4. Abre el menú kebab (⋮) → Administración: crea usuarios (agente / supervisor / auditor / admin) y edita las reglas.

Desplegar en un panel

Dokploy, Easypanel, Coolify y Portainer soportan Docker Compose. El camino recomendado es conectar este repo de GitHub para que el panel construya la imagen por ti; si tu panel solo acepta un compose pegado, usa el bloque image-only de arriba.

La única variable obligatoria es POSTGRES_PASSWORD. Deja SELEGA_ADMIN_PASS vacía para que Selega genere la contraseña de admin y la imprima una vez en los logs del contenedor. Cuando el panel provee TLS (Dokploy, Easypanel y Coolify lo hacen automáticamente), pon SELEGA_SECURE_COOKIE=1.

Actualizar

git pull && docker compose up -d --build      # construir desde el repo
# o, con la imagen publicada:
docker compose pull && docker compose up -d

Checklist de producción

Antes de exponerlo a internet

Lee el SECURITY.md del repo. Lo esencial está abajo.

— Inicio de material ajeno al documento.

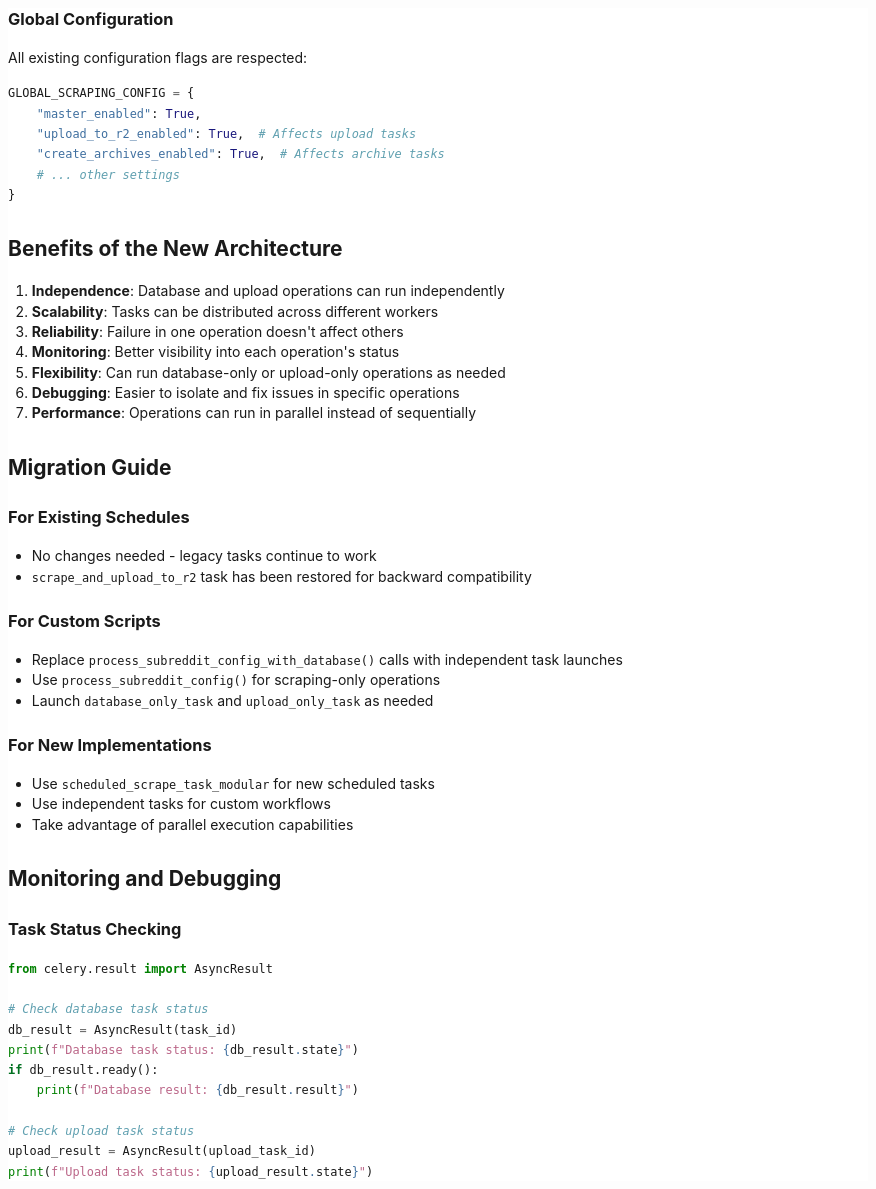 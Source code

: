 ### Global Configuration

All existing configuration flags are respected:

```python
GLOBAL_SCRAPING_CONFIG = {
    "master_enabled": True,
    "upload_to_r2_enabled": True,  # Affects upload tasks
    "create_archives_enabled": True,  # Affects archive tasks
    # ... other settings
}
```

## Benefits of the New Architecture

1. **Independence**: Database and upload operations can run independently
2. **Scalability**: Tasks can be distributed across different workers
3. **Reliability**: Failure in one operation doesn't affect others
4. **Monitoring**: Better visibility into each operation's status
5. **Flexibility**: Can run database-only or upload-only operations as needed
6. **Debugging**: Easier to isolate and fix issues in specific operations
7. **Performance**: Operations can run in parallel instead of sequentially

## Migration Guide

### For Existing Schedules
- No changes needed - legacy tasks continue to work
- `scrape_and_upload_to_r2` task has been restored for backward compatibility

### For Custom Scripts
- Replace `process_subreddit_config_with_database()` calls with independent task launches
- Use `process_subreddit_config()` for scraping-only operations
- Launch `database_only_task` and `upload_only_task` as needed

### For New Implementations
- Use `scheduled_scrape_task_modular` for new scheduled tasks
- Use independent tasks for custom workflows
- Take advantage of parallel execution capabilities

## Monitoring and Debugging

### Task Status Checking

```python
from celery.result import AsyncResult

# Check database task status
db_result = AsyncResult(task_id)
print(f"Database task status: {db_result.state}")
if db_result.ready():
    print(f"Database result: {db_result.result}")

# Check upload task status  
upload_result = AsyncResult(upload_task_id)
print(f"Upload task status: {upload_result.state}")
```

• TLS: pon Selega detrás de un reverse proxy con HTTPS y configura SELEGA_SECURE_COOKIE=1.
• Secretos fuertes en .env; nunca subas .env. SELEGA_ADMIN_PASS vacía → autogenerada.
• Cierra el puerto de Postgres — no expongas el servicio db al host en producción.
• Respalda el volumen selega-pg — es el registro de las legalizaciones.

El contenedor corre como usuario no-root, con CSP y cabeceras de seguridad, hash de contraseñas con scrypt, sesiones HMAC, lockout de login y queries parametrizadas. Está auditado con semgrep, OWASP ZAP, Trivy y gitleaks.